Regulator warns DSE on breach of rules
The Dhaka Stock Exchange has failed to properly comply with the demutuali-sation scheme and rules, the stockmarket regulator has said.
Demutualisation was meant to establish good governance, protect investors' interest and separate the bourse's management from ownership.
But some deviations by the bourse's board and management were observed recently.
“These are not expected,” Bangladesh Securities and Exchange Commission or BSEC said in a letter to the DSE yesterday.
The regulator also directed the DSE board and management to properly comply with the law.
The issue of non-compliance came to light after the DSE terminated one of its general managers without citing any reason in December last year.
Prior to terminating the general manager's appointment, the DSE did not put the issue on agenda at any board meeting. The DSE board had taken the decision without following rules. Earlier last month, the BSEC also temporarily suspended the chief regulatory officer of the Chittagong Stock Exchange and warned the bourse's chairman not to violate the demutualisation law again in future.

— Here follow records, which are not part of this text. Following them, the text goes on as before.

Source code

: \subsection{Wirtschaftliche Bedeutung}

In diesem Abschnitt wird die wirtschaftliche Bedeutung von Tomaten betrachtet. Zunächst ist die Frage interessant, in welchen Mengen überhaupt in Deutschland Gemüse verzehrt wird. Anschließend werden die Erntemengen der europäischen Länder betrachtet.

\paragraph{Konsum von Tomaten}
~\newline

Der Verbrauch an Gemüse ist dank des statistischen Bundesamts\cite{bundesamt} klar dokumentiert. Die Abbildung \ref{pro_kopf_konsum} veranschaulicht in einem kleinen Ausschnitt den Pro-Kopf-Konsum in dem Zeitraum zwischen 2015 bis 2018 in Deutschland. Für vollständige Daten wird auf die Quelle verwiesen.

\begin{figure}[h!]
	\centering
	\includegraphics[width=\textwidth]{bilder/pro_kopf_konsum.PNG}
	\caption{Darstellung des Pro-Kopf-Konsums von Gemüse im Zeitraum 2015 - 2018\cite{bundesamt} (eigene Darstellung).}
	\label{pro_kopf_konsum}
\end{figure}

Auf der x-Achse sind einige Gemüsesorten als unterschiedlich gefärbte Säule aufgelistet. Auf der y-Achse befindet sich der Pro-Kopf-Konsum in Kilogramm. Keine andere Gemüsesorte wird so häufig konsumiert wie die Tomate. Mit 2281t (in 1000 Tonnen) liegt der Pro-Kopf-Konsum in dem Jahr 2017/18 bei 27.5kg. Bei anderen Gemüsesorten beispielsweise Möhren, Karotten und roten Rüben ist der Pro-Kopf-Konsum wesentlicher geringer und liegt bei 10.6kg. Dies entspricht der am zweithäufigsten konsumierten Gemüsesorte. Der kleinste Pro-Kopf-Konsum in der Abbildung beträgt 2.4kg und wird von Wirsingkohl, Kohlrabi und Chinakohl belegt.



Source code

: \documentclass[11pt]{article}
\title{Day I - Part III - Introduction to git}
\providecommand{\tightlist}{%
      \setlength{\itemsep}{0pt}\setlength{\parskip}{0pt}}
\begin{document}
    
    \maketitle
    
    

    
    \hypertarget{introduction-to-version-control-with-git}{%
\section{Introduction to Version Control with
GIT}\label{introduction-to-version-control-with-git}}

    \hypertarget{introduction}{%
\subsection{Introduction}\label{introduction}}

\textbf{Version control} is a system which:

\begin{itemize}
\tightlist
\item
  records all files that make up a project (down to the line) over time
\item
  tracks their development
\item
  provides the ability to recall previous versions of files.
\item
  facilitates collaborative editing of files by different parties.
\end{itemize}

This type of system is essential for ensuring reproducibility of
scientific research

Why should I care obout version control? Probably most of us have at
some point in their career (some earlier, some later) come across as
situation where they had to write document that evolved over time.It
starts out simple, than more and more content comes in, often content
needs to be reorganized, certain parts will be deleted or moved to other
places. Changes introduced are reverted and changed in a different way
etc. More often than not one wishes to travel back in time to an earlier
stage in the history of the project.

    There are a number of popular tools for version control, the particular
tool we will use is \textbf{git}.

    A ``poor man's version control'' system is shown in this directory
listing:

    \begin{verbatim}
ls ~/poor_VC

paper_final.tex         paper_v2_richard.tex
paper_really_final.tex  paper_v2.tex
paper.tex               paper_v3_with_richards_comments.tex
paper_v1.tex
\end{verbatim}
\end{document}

The regulatory move came following a probe report on the conflict between the port city bourse's management and the board of directors.
The demutualisation scheme was approved by Bangladesh Securities and Exchange Commission in 2013. In 2012, a law on demutualisation was passed in parliament with a promise to bring transparency to the stockmarket.
The demutualisation is a way of separating management of the bourses from ownership. It transforms a stock exchange into a profit-oriented company, owned by shareholders and ensures alternative business models and operational efficiency.
Prior to demutualisation, Bangladesh's stock exchanges were non-profit cooperative organisations, owned by the exchange members who are usually stockbrokers.